WHAT THIS TASK INVOLVES
Copy each line that contains the string "jeunesse", taking them from the material.

DATA SUPPLIED
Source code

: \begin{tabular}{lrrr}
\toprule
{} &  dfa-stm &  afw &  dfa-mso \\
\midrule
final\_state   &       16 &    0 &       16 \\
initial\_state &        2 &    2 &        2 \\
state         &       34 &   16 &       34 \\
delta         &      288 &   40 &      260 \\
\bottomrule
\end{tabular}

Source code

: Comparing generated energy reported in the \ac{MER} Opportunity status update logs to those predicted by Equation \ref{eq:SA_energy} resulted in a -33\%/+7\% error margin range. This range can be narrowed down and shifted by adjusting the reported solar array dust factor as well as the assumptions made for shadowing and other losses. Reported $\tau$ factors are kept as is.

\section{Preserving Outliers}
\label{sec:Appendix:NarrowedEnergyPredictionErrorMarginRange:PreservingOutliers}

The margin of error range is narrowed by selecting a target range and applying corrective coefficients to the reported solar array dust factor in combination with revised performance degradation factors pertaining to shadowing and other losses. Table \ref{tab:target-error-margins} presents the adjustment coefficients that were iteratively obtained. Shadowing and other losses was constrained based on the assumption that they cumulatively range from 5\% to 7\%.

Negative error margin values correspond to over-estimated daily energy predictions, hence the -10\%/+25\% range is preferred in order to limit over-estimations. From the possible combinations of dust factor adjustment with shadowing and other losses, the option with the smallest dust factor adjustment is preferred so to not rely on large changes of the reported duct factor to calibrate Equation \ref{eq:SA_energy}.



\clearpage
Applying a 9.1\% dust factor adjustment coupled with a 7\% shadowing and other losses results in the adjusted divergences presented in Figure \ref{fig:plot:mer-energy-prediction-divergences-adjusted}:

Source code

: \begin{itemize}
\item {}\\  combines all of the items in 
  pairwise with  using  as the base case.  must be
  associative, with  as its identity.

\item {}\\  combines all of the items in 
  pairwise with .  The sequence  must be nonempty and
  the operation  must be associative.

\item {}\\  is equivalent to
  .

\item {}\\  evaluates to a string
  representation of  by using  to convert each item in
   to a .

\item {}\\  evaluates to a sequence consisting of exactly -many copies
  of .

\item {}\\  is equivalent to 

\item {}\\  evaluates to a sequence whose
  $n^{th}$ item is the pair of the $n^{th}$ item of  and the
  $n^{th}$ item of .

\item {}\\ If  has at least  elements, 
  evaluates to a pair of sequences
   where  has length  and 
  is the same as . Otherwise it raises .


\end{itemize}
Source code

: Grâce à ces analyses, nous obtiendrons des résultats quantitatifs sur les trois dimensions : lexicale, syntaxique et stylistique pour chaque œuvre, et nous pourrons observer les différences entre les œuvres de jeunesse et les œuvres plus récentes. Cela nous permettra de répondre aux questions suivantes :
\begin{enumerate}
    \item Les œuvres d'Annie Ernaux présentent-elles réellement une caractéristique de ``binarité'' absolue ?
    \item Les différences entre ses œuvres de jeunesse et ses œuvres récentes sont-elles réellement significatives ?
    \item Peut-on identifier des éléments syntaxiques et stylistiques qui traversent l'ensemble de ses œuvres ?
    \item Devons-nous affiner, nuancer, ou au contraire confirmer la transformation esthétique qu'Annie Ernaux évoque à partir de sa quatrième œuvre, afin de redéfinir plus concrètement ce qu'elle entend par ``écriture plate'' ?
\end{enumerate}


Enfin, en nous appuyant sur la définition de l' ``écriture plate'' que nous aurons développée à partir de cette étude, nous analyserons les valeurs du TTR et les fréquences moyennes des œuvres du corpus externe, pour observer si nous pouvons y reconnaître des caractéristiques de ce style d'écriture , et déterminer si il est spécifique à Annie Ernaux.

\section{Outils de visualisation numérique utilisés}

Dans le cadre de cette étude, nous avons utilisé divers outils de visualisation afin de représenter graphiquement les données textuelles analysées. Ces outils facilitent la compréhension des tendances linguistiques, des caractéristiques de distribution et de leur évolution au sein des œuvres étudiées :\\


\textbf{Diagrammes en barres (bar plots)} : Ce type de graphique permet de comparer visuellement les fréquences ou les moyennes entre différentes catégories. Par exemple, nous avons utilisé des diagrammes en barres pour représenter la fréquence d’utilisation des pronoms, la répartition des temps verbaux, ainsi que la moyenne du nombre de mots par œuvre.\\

RESPONSE AREA
: Grâce à ces analyses, nous obtiendrons des résultats quantitatifs sur les trois dimensions : lexicale, syntaxique et stylistique pour chaque œuvre, et nous pourrons observer les différences entre les œuvres de jeunesse et les œuvres plus récentes. Cela nous permettra de répondre aux questions suivantes :
    \item Les différences entre ses œuvres de jeunesse et ses œuvres récentes sont-elles réellement significatives ?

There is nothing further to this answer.